Our children know who would look after them if dh and i were to die while they are still children. We have made that provision in our will. If you don't do that, and you die, your children could be made wards of court.

Elasticwoman Thu 04-Oct-07 22:04:07

And re her fear of her own death, you could take the view that death is the end of suffering. Woody Allen said (something like) I'm not afraid of death, I just don't want to be there when it happens. You could point out that while the death of a child is very sad, it is also very very rare. I bet you've said that already.

nutcracker Thu 04-Oct-07 22:04:50

I don't have a will at the moment. I suppose if I died they'd go to xp, although i'm not sure thats what I'd want, but it's what the kids would want.

If we both died then it would be my mum or if she were too old my elder brother.

God it's complicated isn't it.

I was truthful with her, and I did say that everyone dies eventually, some sooner than others, but that if that were to happen, she certainly would not be alone, and i reminded her that she is 1 of 3 and has uncles and grandparents etc that are all her family.

I think you are right though, my seperation from her dad has kind of broken the illusion that life will always be good, she now realises that sometimes things will happen that she doesn't like, and i think it worrieds her.

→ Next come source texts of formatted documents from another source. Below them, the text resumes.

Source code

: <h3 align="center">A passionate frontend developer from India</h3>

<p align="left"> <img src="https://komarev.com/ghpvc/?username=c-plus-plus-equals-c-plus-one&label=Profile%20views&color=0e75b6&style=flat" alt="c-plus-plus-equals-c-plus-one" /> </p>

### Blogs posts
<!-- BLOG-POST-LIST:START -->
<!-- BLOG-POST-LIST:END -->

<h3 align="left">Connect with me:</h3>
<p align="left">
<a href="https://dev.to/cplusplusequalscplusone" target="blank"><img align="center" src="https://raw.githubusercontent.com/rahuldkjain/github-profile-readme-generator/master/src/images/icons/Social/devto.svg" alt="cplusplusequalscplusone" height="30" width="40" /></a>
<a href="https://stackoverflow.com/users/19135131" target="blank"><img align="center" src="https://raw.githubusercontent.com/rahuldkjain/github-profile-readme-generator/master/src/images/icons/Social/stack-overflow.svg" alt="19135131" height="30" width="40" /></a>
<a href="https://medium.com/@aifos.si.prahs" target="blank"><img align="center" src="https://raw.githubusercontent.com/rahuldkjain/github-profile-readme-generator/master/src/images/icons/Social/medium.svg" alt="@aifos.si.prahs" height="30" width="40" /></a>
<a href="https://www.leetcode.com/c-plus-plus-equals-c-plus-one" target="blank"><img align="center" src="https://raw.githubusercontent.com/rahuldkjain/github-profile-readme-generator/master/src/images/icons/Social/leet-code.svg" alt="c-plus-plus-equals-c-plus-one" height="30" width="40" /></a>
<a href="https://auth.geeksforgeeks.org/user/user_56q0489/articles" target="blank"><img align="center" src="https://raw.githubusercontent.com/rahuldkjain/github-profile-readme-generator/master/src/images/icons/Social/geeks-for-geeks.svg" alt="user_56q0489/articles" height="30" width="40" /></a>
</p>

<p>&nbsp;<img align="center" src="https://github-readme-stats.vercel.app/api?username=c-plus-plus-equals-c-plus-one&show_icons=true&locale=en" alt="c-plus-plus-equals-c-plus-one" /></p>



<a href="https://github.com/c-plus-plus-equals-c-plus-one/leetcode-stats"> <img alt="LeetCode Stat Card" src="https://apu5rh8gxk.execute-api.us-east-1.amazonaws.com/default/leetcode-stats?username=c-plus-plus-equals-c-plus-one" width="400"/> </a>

Elasticwoman Thu 04-Oct-07 22:09:02

"If we both died she would go to my mum ..." Not necessarily if you haven't made a will. And only to exp in the event of your death if he is named on the birth certificate. Without a legally drawn up will, your children would be wards of court, who might or might not be placed according to your wishes.

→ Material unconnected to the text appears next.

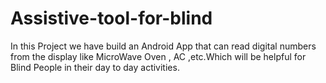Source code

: # Assistive-tool-for-blind
In this Project we have build an Android App that can read digital numbers from the display like MicroWave Oven , AC ,etc.Which will be helpful for Blind People in their day to day activities.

tizzwhizz Thu 04-Oct-07 22:11:09


Dont have any experience of this myself but was just wondering if there could be something going on at school thats making her feel insecure.

Also does your school have a school counsellor. I know you said about the nurse but just thought if they did that might help. The school I work at used to have a counsellor come in once a week before they got permanent one. Dont know if thats over the top if its just a phase just thought it was a suggestion.